Usage#

This page explains how to use VirtualiZarr today, by introducing the key concepts one-by-one.

Opening files as virtual datasets#

VirtualiZarr is for manipulating “virtual” references to pre-existing data stored on disk in a variety of formats, by representing it in terms of the Zarr data model of chunked N-dimensional arrays.

If we have a pre-existing netCDF file on disk,

import xarray as xr

# create an example pre-existing netCDF4 file
ds = xr.tutorial.open_dataset('air_temperature')
ds.to_netcdf('air.nc')

We can open a virtual representation of this file using open_virtual_dataset.

from virtualizarr import open_virtual_dataset

vds = open_virtual_dataset('air.nc')

(Notice we did not have to explicitly indicate the file format, as open_virtual_dataset will attempt to automatically infer it.)

Note

In future we would like for it to be possible to just use xr.open_dataset, e.g.

import virtualizarr

vds = xr.open_dataset('air.nc', engine='virtualizarr')

but this requires some upstream changes in xarray.

Printing this “virtual dataset” shows that although it is an instance of xarray.Dataset, unlike a typical xarray dataset, it does not contain numpy or dask arrays, but instead it wraps ManifestArray objects.

vds
<xarray.Dataset> Size: 8MB
Dimensions:  (time: 2920, lat: 25, lon: 53)
Coordinates:
    lat      (lat) float32 100B ManifestArray<shape=(25,), dtype=float32, chu...
    lon      (lon) float32 212B ManifestArray<shape=(53,), dtype=float32, chu...
    time     (time) float32 12kB ManifestArray<shape=(2920,), dtype=float32, ...
Data variables:
    air      (time, lat, lon) int16 8MB ManifestArray<shape=(2920, 25, 53), d...
Attributes:
    Conventions:  COARDS
    description:  Data is from NMC initialized reanalysis\n(4x/day).  These a...
    platform:     Model
    references:   http://www.esrl.noaa.gov/psd/data/gridded/data.ncep.reanaly...
    title:        4x daily NMC reanalysis (1948)

These ManifestArray objects are each a virtual reference to some data in the air.nc netCDF file, with the references stored in the form of “Chunk Manifests”.

Opening remote files#

To open remote files as virtual datasets pass the reader_options options, e.g.

aws_credentials = {"key": ..., "secret": ...}
vds = open_virtual_dataset("s3://some-bucket/file.nc", reader_options={'storage_options': aws_credentials})

Chunk Manifests#

In the Zarr model N-dimensional arrays are stored as a series of compressed chunks, each labelled by a chunk key which indicates its position in the array.
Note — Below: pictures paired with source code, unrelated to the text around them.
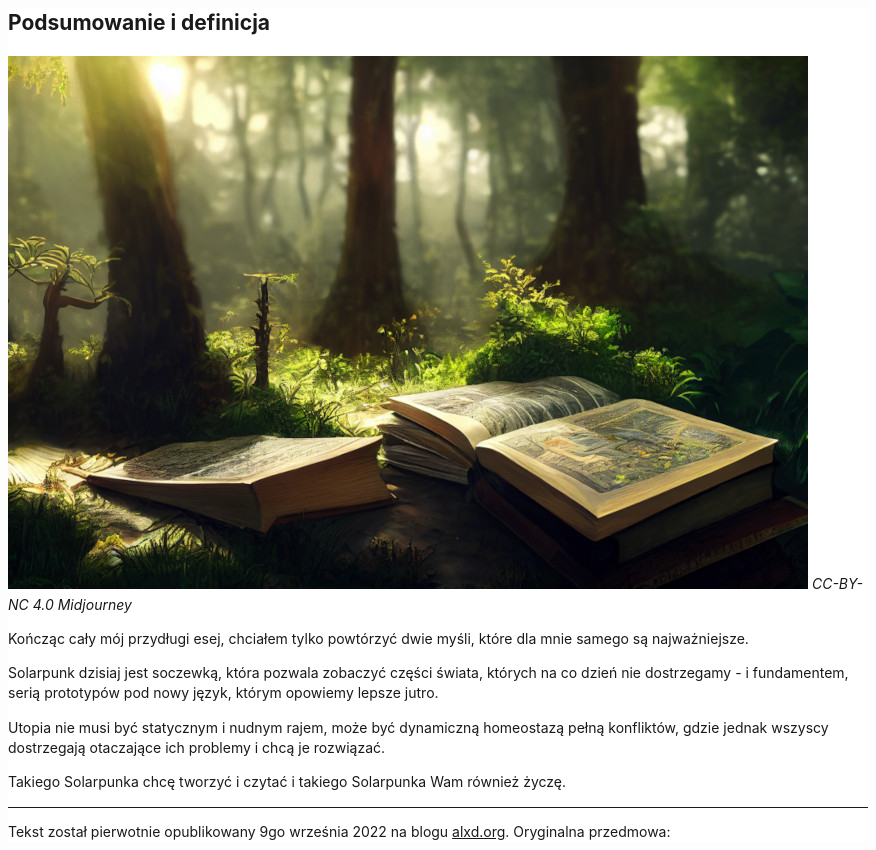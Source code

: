 ## Podsumowanie i definicja

![Midjourney](./43.jpg)
*CC-BY-NC 4.0 Midjourney*

Kończąc cały mój przydługi esej, chciałem tylko powtórzyć dwie myśli, które dla mnie samego są najważniejsze.

Solarpunk dzisiaj jest soczewką, która pozwala zobaczyć części świata, których na co dzień nie dostrzegamy - i fundamentem, serią prototypów pod nowy język, którym opowiemy lepsze jutro.

Utopia nie musi być statycznym i nudnym rajem, może być dynamiczną homeostazą pełną konfliktów, gdzie jednak wszyscy dostrzegają otaczające ich problemy i chcą je rozwiązać.

Takiego Solarpunka chcę tworzyć i czytać i takiego Solarpunka Wam również życzę.

---

Tekst został pierwotnie opublikowany 9go września 2022 na blogu [alxd.org](). Oryginalna przedmowa:
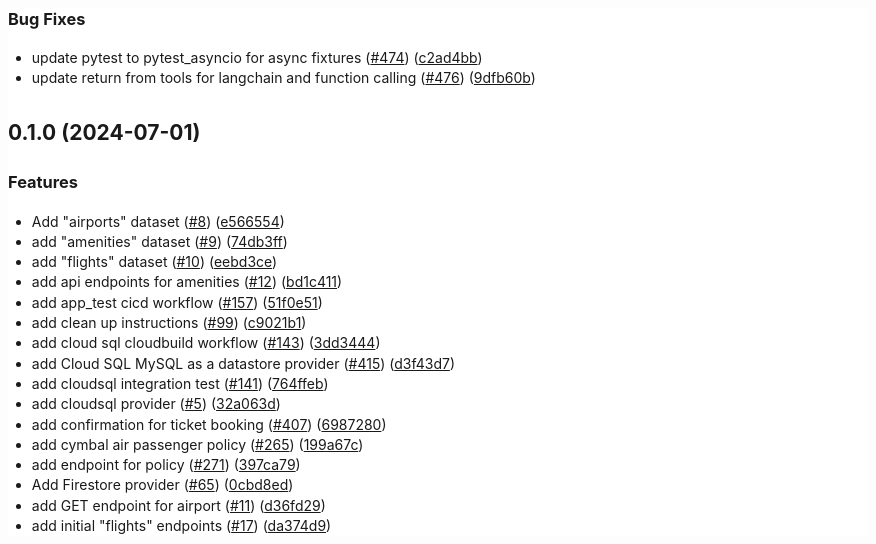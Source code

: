 
### Bug Fixes

* update pytest to pytest_asyncio for async fixtures ([#474](https://github.com/GoogleCloudPlatform/genai-databases-retrieval-app/issues/474)) ([c2ad4bb](https://github.com/GoogleCloudPlatform/genai-databases-retrieval-app/commit/c2ad4bbd81fb49a262b165b2ffcdaea0b13c1c6f))
* update return from tools for langchain and function calling ([#476](https://github.com/GoogleCloudPlatform/genai-databases-retrieval-app/issues/476)) ([9dfb60b](https://github.com/GoogleCloudPlatform/genai-databases-retrieval-app/commit/9dfb60b2e9601d9631a4a1f004bcf63a107a9cb9))

## 0.1.0 (2024-07-01)


### Features

* Add "airports" dataset ([#8](https://github.com/GoogleCloudPlatform/genai-databases-retrieval-app/issues/8)) ([e566554](https://github.com/GoogleCloudPlatform/genai-databases-retrieval-app/commit/e566554ceda415a1d7d1a1a6bcacaa7b8fbf72ad))
* add "amenities" dataset ([#9](https://github.com/GoogleCloudPlatform/genai-databases-retrieval-app/issues/9)) ([74db3ff](https://github.com/GoogleCloudPlatform/genai-databases-retrieval-app/commit/74db3ff6b1a1fe00edf999e242c5f5587dec7a10))
* add "flights" dataset  ([#10](https://github.com/GoogleCloudPlatform/genai-databases-retrieval-app/issues/10)) ([eebd3ce](https://github.com/GoogleCloudPlatform/genai-databases-retrieval-app/commit/eebd3ce384c0443ab15d69d322c838bc472fb25f))
* add api endpoints for amenities ([#12](https://github.com/GoogleCloudPlatform/genai-databases-retrieval-app/issues/12)) ([bd1c411](https://github.com/GoogleCloudPlatform/genai-databases-retrieval-app/commit/bd1c41195c33c65440a8b84406be53c1173fd127))
* add app_test cicd workflow ([#157](https://github.com/GoogleCloudPlatform/genai-databases-retrieval-app/issues/157)) ([51f0e51](https://github.com/GoogleCloudPlatform/genai-databases-retrieval-app/commit/51f0e51e896cf2e29bfdcd9e14b52ccc4300be68))
* add clean up instructions ([#99](https://github.com/GoogleCloudPlatform/genai-databases-retrieval-app/issues/99)) ([c9021b1](https://github.com/GoogleCloudPlatform/genai-databases-retrieval-app/commit/c9021b17480f2c7c235fd241e86147fc6a49a1ef))
* add cloud sql cloudbuild workflow ([#143](https://github.com/GoogleCloudPlatform/genai-databases-retrieval-app/issues/143)) ([3dd3444](https://github.com/GoogleCloudPlatform/genai-databases-retrieval-app/commit/3dd3444e450316131b37a14b3a00722194921ec2))
* add Cloud SQL MySQL as a datastore provider ([#415](https://github.com/GoogleCloudPlatform/genai-databases-retrieval-app/issues/415)) ([d3f43d7](https://github.com/GoogleCloudPlatform/genai-databases-retrieval-app/commit/d3f43d78176d194402778ef650dde57650a5afbc))
* add cloudsql integration test ([#141](https://github.com/GoogleCloudPlatform/genai-databases-retrieval-app/issues/141)) ([764ffeb](https://github.com/GoogleCloudPlatform/genai-databases-retrieval-app/commit/764ffebd8fb0f7f8b86b09ef5308428c7a6aa749))
* add cloudsql provider ([#5](https://github.com/GoogleCloudPlatform/genai-databases-retrieval-app/issues/5)) ([32a063d](https://github.com/GoogleCloudPlatform/genai-databases-retrieval-app/commit/32a063df7736260608b04f23e170eac297affdfa))
* add confirmation for ticket booking ([#407](https://github.com/GoogleCloudPlatform/genai-databases-retrieval-app/issues/407)) ([6987280](https://github.com/GoogleCloudPlatform/genai-databases-retrieval-app/commit/69872805d55eb7332bf533417d44faf2f39b9687))
* add cymbal air passenger policy ([#265](https://github.com/GoogleCloudPlatform/genai-databases-retrieval-app/issues/265)) ([199a67c](https://github.com/GoogleCloudPlatform/genai-databases-retrieval-app/commit/199a67ca0d8c7d416f164f57642f0f7aa35849d8))
* add endpoint for policy ([#271](https://github.com/GoogleCloudPlatform/genai-databases-retrieval-app/issues/271)) ([397ca79](https://github.com/GoogleCloudPlatform/genai-databases-retrieval-app/commit/397ca79af0bd171998ca525e73deb13adebabc15))
* Add Firestore provider ([#65](https://github.com/GoogleCloudPlatform/genai-databases-retrieval-app/issues/65)) ([0cbd8ed](https://github.com/GoogleCloudPlatform/genai-databases-retrieval-app/commit/0cbd8eda29d19f2f547412320a120909ebcd9c2c))
* add GET endpoint for airport ([#11](https://github.com/GoogleCloudPlatform/genai-databases-retrieval-app/issues/11)) ([d36fd29](https://github.com/GoogleCloudPlatform/genai-databases-retrieval-app/commit/d36fd29a3517c1b326ebacc9d1a7966efb2527ed))
* add initial "flights" endpoints ([#17](https://github.com/GoogleCloudPlatform/genai-databases-retrieval-app/issues/17)) ([da374d9](https://github.com/GoogleCloudPlatform/genai-databases-retrieval-app/commit/da374d941c6fdacf27329d2448ad121d23b83dd9))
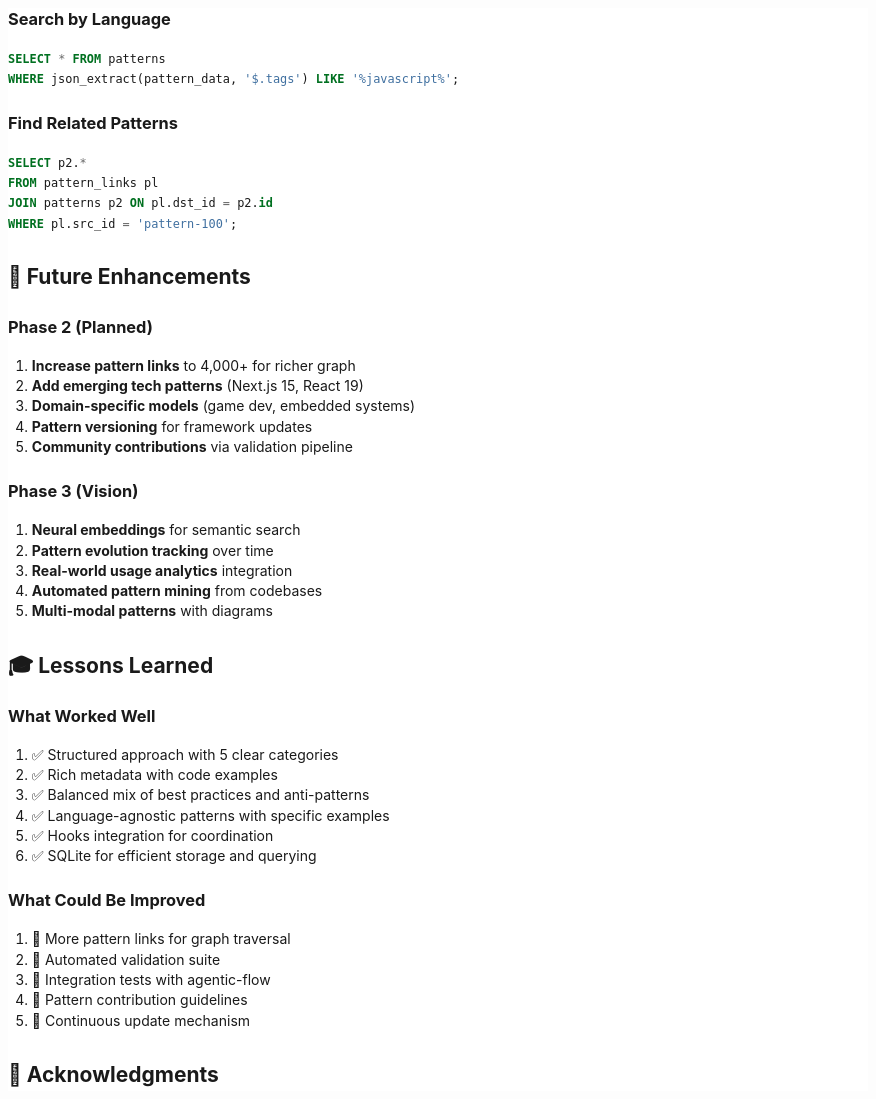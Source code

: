 ### Search by Language
```sql
SELECT * FROM patterns
WHERE json_extract(pattern_data, '$.tags') LIKE '%javascript%';
```

### Find Related Patterns
```sql
SELECT p2.*
FROM pattern_links pl
JOIN patterns p2 ON pl.dst_id = p2.id
WHERE pl.src_id = 'pattern-100';
```

## 🔮 Future Enhancements

### Phase 2 (Planned)
1. **Increase pattern links** to 4,000+ for richer graph
2. **Add emerging tech patterns** (Next.js 15, React 19)
3. **Domain-specific models** (game dev, embedded systems)
4. **Pattern versioning** for framework updates
5. **Community contributions** via validation pipeline

### Phase 3 (Vision)
1. **Neural embeddings** for semantic search
2. **Pattern evolution tracking** over time
3. **Real-world usage analytics** integration
4. **Automated pattern mining** from codebases
5. **Multi-modal patterns** with diagrams

## 🎓 Lessons Learned

### What Worked Well
1. ✅ Structured approach with 5 clear categories
2. ✅ Rich metadata with code examples
3. ✅ Balanced mix of best practices and anti-patterns
4. ✅ Language-agnostic patterns with specific examples
5. ✅ Hooks integration for coordination
6. ✅ SQLite for efficient storage and querying

### What Could Be Improved
1. 🔄 More pattern links for graph traversal
2. 🔄 Automated validation suite
3. 🔄 Integration tests with agentic-flow
4. 🔄 Pattern contribution guidelines
5. 🔄 Continuous update mechanism

## 🤝 Acknowledgments
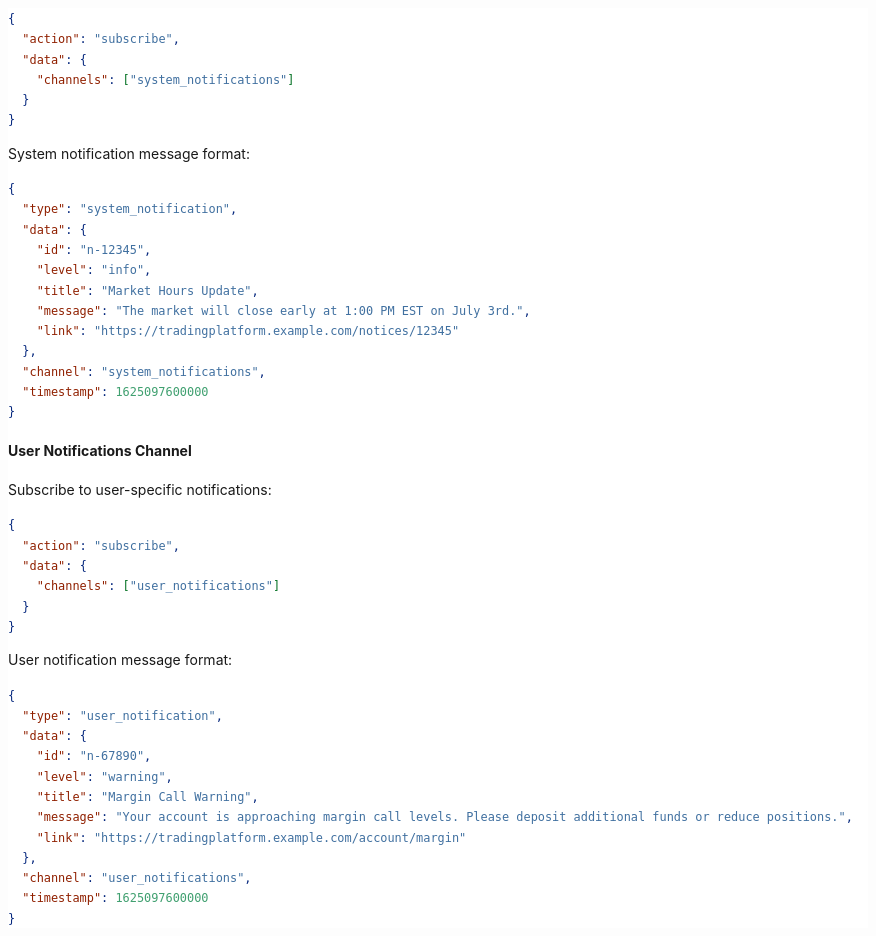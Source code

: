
 ```json
{
  "action": "subscribe",
  "data": {
    "channels": ["system_notifications"]
  }
}
```

System notification message format:

```json
{
  "type": "system_notification",
  "data": {
    "id": "n-12345",
    "level": "info",
    "title": "Market Hours Update",
    "message": "The market will close early at 1:00 PM EST on July 3rd.",
    "link": "https://tradingplatform.example.com/notices/12345"
  },
  "channel": "system_notifications",
  "timestamp": 1625097600000
}
```

#### User Notifications Channel

Subscribe to user-specific notifications:

```json
{
  "action": "subscribe",
  "data": {
    "channels": ["user_notifications"]
  }
}
```

User notification message format:

```json
{
  "type": "user_notification",
  "data": {
    "id": "n-67890",
    "level": "warning",
    "title": "Margin Call Warning",
    "message": "Your account is approaching margin call levels. Please deposit additional funds or reduce positions.",
    "link": "https://tradingplatform.example.com/account/margin"
  },
  "channel": "user_notifications",
  "timestamp": 1625097600000
}
```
Whilst conventionally each of these Zarr chunks are a separate compressed binary file stored within a Zarr Store, there is no reason why these chunks could not actually already exist as part of another file (e.g. a netCDF file), and be loaded by reading a specific byte range from this pre-existing file.

A “Chunk Manifest” is a list of chunk keys and their corresponding byte ranges in specific files, grouped together such that all the chunks form part of one Zarr-like array. For example, a chunk manifest for a 3-dimensional array made up of 4 chunks might look like this:

{
    "0.0.0": {"path": "s3://bucket/foo.nc", "offset": 100, "length": 100},
    "0.0.1": {"path": "s3://bucket/foo.nc", "offset": 200, "length": 100},
    "0.1.0": {"path": "s3://bucket/foo.nc", "offset": 300, "length": 100},
    "0.1.1": {"path": "s3://bucket/foo.nc", "offset": 400, "length": 100},
}

Notice that the "path" attribute points to a netCDF file "foo.nc" stored in a remote S3 bucket. There is no need for the files the chunk manifest refers to to be local.

Our virtual dataset we opened above contains multiple chunk manifests stored in-memory, which we can see by pulling one out as a python dictionary.

marr = vds['air'].data
manifest = marr.manifest
manifest.dict()
{'0.0.0': {'path': 'air.nc', 'offset': 15419, 'length': 7738000}}

In this case we can see that the "air" variable contains only one chunk, the bytes for which live in the air.nc file at the location given by the 'offset' and 'length' attributes.

The ChunkManifest class is virtualizarr’s internal in-memory representation of this manifest.

ManifestArray class#

A Zarr array is defined not just by the location of its constituent chunk data, but by its array-level attributes such as shape and dtype. The ManifestArray class stores both the array-level attributes and the corresponding chunk manifest.

marr
ManifestArray<shape=(2920, 25, 53), dtype=int16, chunks=(2920, 25, 53)>
marr.manifest
ChunkManifest<shape=(1, 1, 1)>
marr.zarray
ZArray(shape=(2920, 25, 53), chunks=(2920, 25, 53), dtype=int16, compressor=None, filters=None, fill_value=None)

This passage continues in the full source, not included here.